The last stage of cognitive effort is the autonomous level whereby little to no cognitive effort is spent on the skill itself and cognitive effort is spent almost exclusively on solutionising the problem. Think about walking, reading or writing - when performing these activities, little to no cognitive effort is required, it just happens whilst thinking at a higher level of abstraction; the desired outcome.
As software engineers, we are intimately familiar with these stages of skill development - we discover, learn and write new tools, patterns and abstractions frequently. Depending on the complexity of the problem space and our own skill level, we progress through the cognitive skill levels at different paces. However, there are some guiding principles we can use to elevate our progression through to autonomy.
One key aspect of choosing what tools to use is how abstract they are. This is what makes the difference between learning a language like Assembly vs Python so profound. Choosing a higher level language such as Python has many benefits that make it the better choice over Assembly for many categories of problem. One example is memory management; typically a very difficult problem to solve when managing memory manually, it's one more thing to need to think about when writing the program. Python abstracts this away from the developer, affording more cognitive space to focus on the business problem.
Similarly the surface area of the abstraction plays a big part in how concise and productive the team can become. For example, languages such as C++ are often criticised for having an enormous syntactical surface area that makes it taxing for the developer - more cognitive effort is spent on remembering and recalling syntax when writing and reading code as apposed to a language such as Clojure whose terse syntax affords good re-usability and simplicity.

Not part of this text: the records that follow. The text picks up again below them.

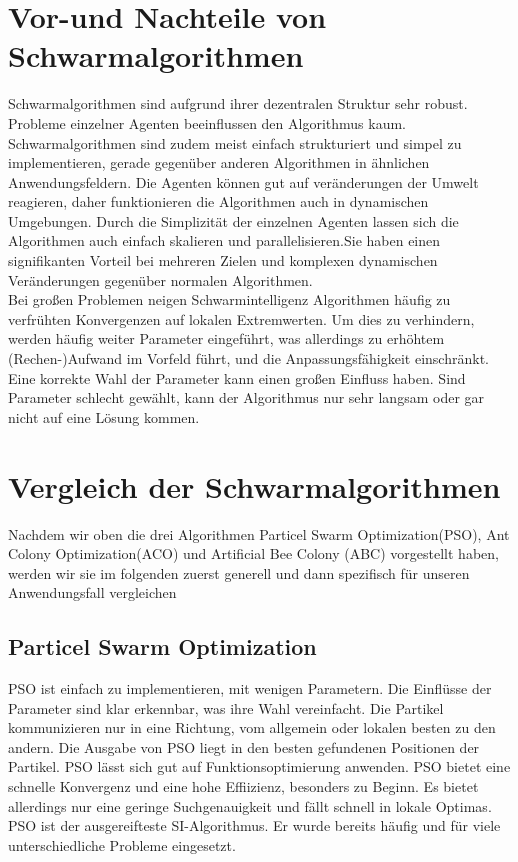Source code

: \section{Vor-und Nachteile von Schwarmalgorithmen}
Schwarmalgorithmen sind aufgrund ihrer dezentralen Struktur sehr robust. Probleme einzelner Agenten beeinflussen den Algorithmus kaum. Schwarmalgorithmen sind zudem meist einfach strukturiert und simpel zu implementieren, gerade gegenüber anderen Algorithmen in ähnlichen Anwendungsfeldern. Die Agenten können gut auf veränderungen der Umwelt reagieren, daher funktionieren die Algorithmen auch in dynamischen Umgebungen. Durch die Simplizität der einzelnen Agenten lassen sich die Algorithmen auch einfach skalieren und parallelisieren.Sie haben einen signifikanten Vorteil bei mehreren Zielen und komplexen dynamischen Veränderungen gegenüber normalen Algorithmen. \\

Bei großen Problemen neigen Schwarmintelligenz Algorithmen häufig zu verfrühten Konvergenzen auf lokalen Extremwerten. Um dies zu verhindern, werden häufig weiter Parameter eingeführt, was allerdings zu erhöhtem (Rechen-)Aufwand im Vorfeld führt, und die Anpassungsfähigkeit einschränkt.\cite {wu2022review} Eine korrekte Wahl der Parameter kann einen großen Einfluss haben. Sind Parameter schlecht gewählt, kann der Algorithmus nur sehr langsam oder gar nicht auf eine Lösung kommen.

\section{Vergleich der Schwarmalgorithmen}

Nachdem wir oben die drei Algorithmen Particel Swarm Optimization(PSO), Ant Colony Optimization(ACO) und  Artificial Bee Colony (ABC) vorgestellt haben, werden wir sie im folgenden zuerst generell und dann spezifisch für unseren Anwendungsfall vergleichen\\

\subsection{Particel Swarm Optimization}
PSO ist einfach zu implementieren, mit wenigen Parametern. Die Einflüsse der Parameter sind klar erkennbar, was ihre Wahl vereinfacht. Die Partikel kommunizieren nur in eine Richtung, vom allgemein oder lokalen besten zu den andern. Die Ausgabe von PSO liegt in den besten gefundenen Positionen der Partikel. PSO lässt sich gut auf Funktionsoptimierung anwenden. PSO bietet eine schnelle Konvergenz und eine hohe Effiizienz, besonders zu Beginn. Es bietet allerdings nur eine geringe Suchgenauigkeit und fällt schnell in lokale Optimas. \cite {yu2015swarm} PSO ist der ausgereifteste SI-Algorithmus. Er wurde bereits häufig und für viele unterschiedliche Probleme eingesetzt.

Another crucial aspect of building good software is trust, and trust can be built into the system by choosing appropriate tools, libraries and patterns. For example, I shouldn't have to worry about the consequences of loosing work if my computer breaks - version control is a good solution to this. Similarly, it would be beneficial if I didn't have to spend time thinking about whether my servers are online - containerisation and fault-tolerant infrastructure is a good solution to this and allows me to focus more time and energy on delivering business value.
Inside the code, I can favor languages with static type systems to enable safe and efficient refactoring, leading to less technical debt and bugs caused by regressions. I can choose to implement tests to increase my confidence in changes to the code made over time. I can pick patterns such as event-sourcing to facilitate changes to my domain model in response to changes in business requirements without having anxiety from the consequences of data loss.
In addition to the concrete benefits, building trust in to the system has a positive effect on the ways in which groups of software engineers collaborate with one another. For example, picking a battle-tested front-end framework such as React affords high confidence and trust that the likelihood of encountering insurmountable problems is small; it's a tool that has been used to build some of the most complex applications already.
Occams Razor states that the simplest solution is often the correct one, and this is certainly something that applies to software engineering. This is the reason why paradigms such as functional programming are becoming popular - there are constraints introduced by the system that encourage structuring programs in a pure and composable way. Often constraints such as these force principles that further reduce cognitive load once the principles become autonomous and second-nature.
One of React's founding principles is that the view is a pure function of state. This simple principle yields a deliberate separation between the notion of state, side effects and output which encourages good programming principles more generally; for example, it's easier to refactor and improve code if it's state and side effects are loosely coupled.
We've explored how being intentional around the languages, tools, patterns and libraries we choose can have a profound impact on our cognitive load, and consequently our ability to deliver business value as software engineers. Remember Occams Razor, often the simplest solution is the correct one.